Hydroxyl radical formation from bacteria-assisted Fenton chemistry at neutral pH under environmentally relevant conditions

Jarod N. Grossman A and Tara F. Kahan A B
+ Author Affiliations
- Author Affiliations

A Department of Chemistry, Syracuse University, 1-014 Center for Science and Technology, Syracuse University, Syracuse, NY 13244, USA.

B Corresponding author. Email: tfkahan@syr.edu

Environmental Chemistry 13(4) 757-766 https://doi.org/10.1071/EN15256
Submitted: 17 December 2015  Accepted: 26 January 2016   Published: 22 March 2016

Environmental context. Reactions in natural waters such as lakes and streams are thought to be extremely slow in the absence of sunlight (e.g. at night). We demonstrate that in the presence of iron, hydrogen peroxide and certain bacteria (all of which are common in natural waters), certain reactions may occur surprisingly quickly. These findings will help us predict the fate of many compounds, including pollutants, in natural waters at night.
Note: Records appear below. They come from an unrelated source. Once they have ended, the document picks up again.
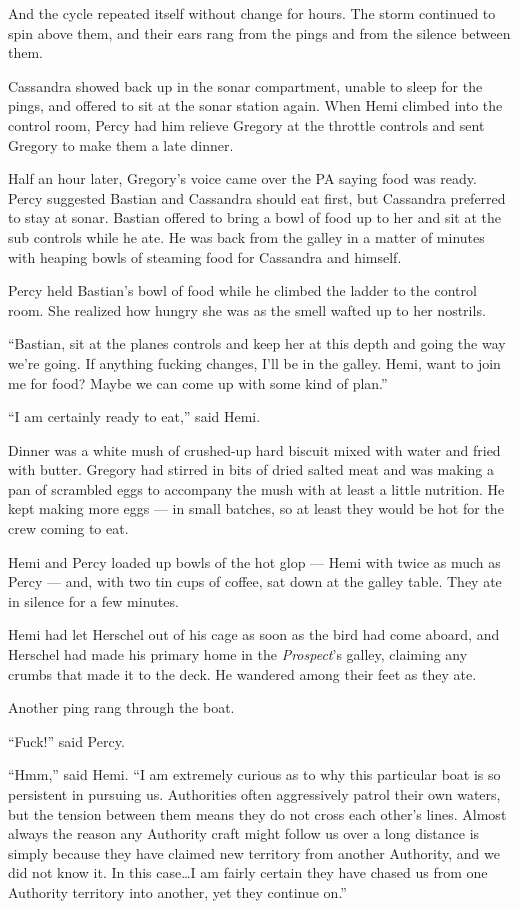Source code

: \documentclass[
]{scrbook}
\begin{document}
And the cycle repeated itself without change for hours. The storm
continued to spin above them, and their ears rang from the pings and
from the silence between them.

Cassandra showed back up in the sonar compartment, unable to sleep for
the pings, and offered to sit at the sonar station again. When Hemi
climbed into the control room, Percy had him relieve Gregory at the
throttle controls and sent Gregory to make them a late dinner.

\bigskip

Half an hour later, Gregory's voice came over the PA saying food was
ready. Percy suggested Bastian and Cassandra should eat first, but
Cassandra preferred to stay at sonar. Bastian offered to bring a bowl of
food up to her and sit at the sub controls while he ate. He was back
from the galley in a matter of minutes with heaping bowls of steaming
food for Cassandra and himself.

Percy held Bastian's bowl of food while he climbed the ladder to the
control room. She realized how hungry she was as the smell wafted up to
her nostrils.

``Bastian, sit at the planes controls and keep her at this depth and
going the way we're going. If anything fucking changes, I'll be in the
galley. Hemi, want to join me for food? Maybe we can come up with some
kind of plan.''

``I am certainly ready to eat,'' said Hemi.

Dinner was a white mush of crushed-up hard biscuit mixed with water and
fried with butter. Gregory had stirred in bits of dried salted meat and
was making a pan of scrambled eggs to accompany the mush with at least a
little nutrition. He kept making more eggs --- in small batches, so at
least they would be hot for the crew coming to eat.

Hemi and Percy loaded up bowls of the hot glop --- Hemi with twice as
much as Percy --- and, with two tin cups of coffee, sat down at the
galley table. They ate in silence for a few minutes.

Hemi had let Herschel out of his cage as soon as the bird had come
aboard, and Herschel had made his primary home in the \emph{Prospect}'s
galley, claiming any crumbs that made it to the deck. He wandered among
their feet as they ate.

Another ping rang through the boat.

``Fuck!'' said Percy.

``Hmm,'' said Hemi. ``I am extremely curious as to why this particular
boat is so persistent in pursuing us. Authorities often aggressively
patrol their own waters, but the tension between them means they do not
cross each other's lines. Almost always the reason any Authority craft
might follow us over a long distance is simply because they have claimed
new territory from another Authority, and we did not know it. In this
case\ldots I am fairly certain they have chased us from one Authority
territory into another, yet they continue on.''
\end{document}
Abstract. Dark Fenton chemistry is an important source of hydroxyl radicals (OH) in natural waters in the absence of sunlight. Hydroxyl radical production by this process is very slow in many bodies of water, owing to slow reduction and low solubility of FeIII at neutral and near-neutral pH. We have investigated the effects of the iron-reducing bacteria Shewanella oneidensis (SO) on OH production rates from Fenton chemistry at environmentally relevant hydrogen peroxide (H2O2) and iron concentrations at neutral pH. In the presence of 2.0 × 10–4 M H2O2, OH production rates increased from 1.3 × 10–10 to 2.0 × 10–10 M s–1 in the presence of 7.0 × 106 cells mL–1 SO when iron (at a concentration of 100 μM) was in the form of FeII, and from 3.6 × 10–11 to 2.2 × 10–10 M s–1 when iron was in the form of FeIII. This represents rate increases of factors of 1.5 and 6 respectively. We measured OH production rates at a range of H2O2 concentrations and SO cell densities. Production rates depended linearly on both variables. We also demonstrate that bacteria-assisted Fenton chemistry can result in rapid degradation of aromatic pollutants such as anthracene. Our results suggest that iron-reducing bacteria such as SO may be important contributors to radical formation in dark natural waters.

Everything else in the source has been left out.